Covid-19 Related Spending Account Accommodations

The federal government has now provided employers with additional relaxations affecting tax preferred, Flexible Spending Accounts (FSAs), in light of the Coronavirus pandemic.  These relaxations come about as a result of the passage into law of the Consolidated Appropriations Act, 2021.  It’s important to note that these FSA changes are not mandatory either in total or individually.  Employers may opt to amend their FSA plans to allow any or all of these provisions, but are not compelled to do so.

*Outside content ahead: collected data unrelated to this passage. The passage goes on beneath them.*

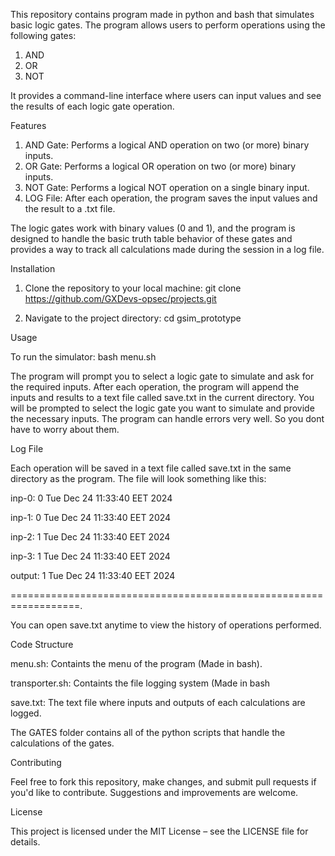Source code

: This repository contains program made in python and bash that simulates basic logic gates. The program allows users to
perform operations using the following gates:
1) AND
2) OR
3) NOT

It provides a command-line interface where users can input values and see the results of each logic gate operation.

Features

1) AND Gate: Performs a logical AND operation on two (or more) binary inputs.
2) OR Gate: Performs a logical OR operation on two (or more) binary inputs.
3) NOT Gate: Performs a logical NOT operation on a single binary input.
4) LOG File: After each operation, the program saves the input values and the result to a .txt file.

The logic gates work with binary values (0 and 1), and the program is designed to handle the basic truth table
behavior of these gates and provides a way to track all calculations made during the session in a log file.

Installation

1. Clone the repository to your local machine:
git clone https://github.com/GXDevs-opsec/projects.git

2. Navigate to the project directory:
cd gsim_prototype

Usage

To run the simulator:
bash menu.sh

The program will prompt you to select a logic gate to simulate and ask for the required inputs. After each operation,
the program will append the inputs and results to a text file called save.txt in the current directory.
You will be prompted to select the logic gate you want to simulate and provide the necessary inputs.
The program can handle errors very well. So you dont have to worry about them.

Log File

Each operation will be saved in a text file called save.txt in the same directory as the program. The file will look 
something like this:

inp-0: 0 Tue Dec 24 11:33:40 EET 2024

inp-1: 0 Tue Dec 24 11:33:40 EET 2024

inp-2: 1 Tue Dec 24 11:33:40 EET 2024

inp-3: 1 Tue Dec 24 11:33:40 EET 2024

output: 1 Tue Dec 24 11:33:40 EET 2024

==================================================================.

You can open save.txt anytime to view the history of operations performed.

Code Structure

menu.sh: Containts the menu of the program (Made in bash).

transporter.sh: Containts the file logging system (Made in bash

save.txt: The text file where inputs and outputs of each calculations are logged.

The GATES folder contains all of the python scripts that handle the calculations of the gates.

Contributing

Feel free to fork this repository, make changes, and submit pull requests if you'd like to contribute. Suggestions
and improvements are welcome.

License

This project is licensed under the MIT License – see the LICENSE file for details.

  1. Rollovers – Allow employees to carry over ALL (rather than the current, $550 allowed amount) unused amounts in a FSA and/or Dependent Care Account (DCA) from the 2020 or 2021 plan year to the next plan year.
  2. Grace Periods – Extend the FSA grace period to 12 months following the end of the plan years for those plan years that end in 2020 or 2021.
  3. Qualifying Dependent Age – Allow DCA reimbursement for expenses incurred for a child through the plan year where the child attains age 14. (Note: Under current rules, DCA reimbursements are not allowed beyond age 13.)
  4. Election Changes – Permit mid-year election changes irrespective of an otherwise required status change/qualifying event.
  5. Reimbursements Post-Termination – Allow reimbursements through the end of the 2020 or 2021 plan year in which participation ends, including any grace period or extended grace period even if those reimbursements were incurred post termination of employment.

Spending account administrators are currently offering employers the option of making any or all of the allowable FSA/DCA changes, via plan amendment.  Employers should weigh the pros and cons of amending their FSA plans to allow these relaxations, to assure the “juice is worth the squeeze”.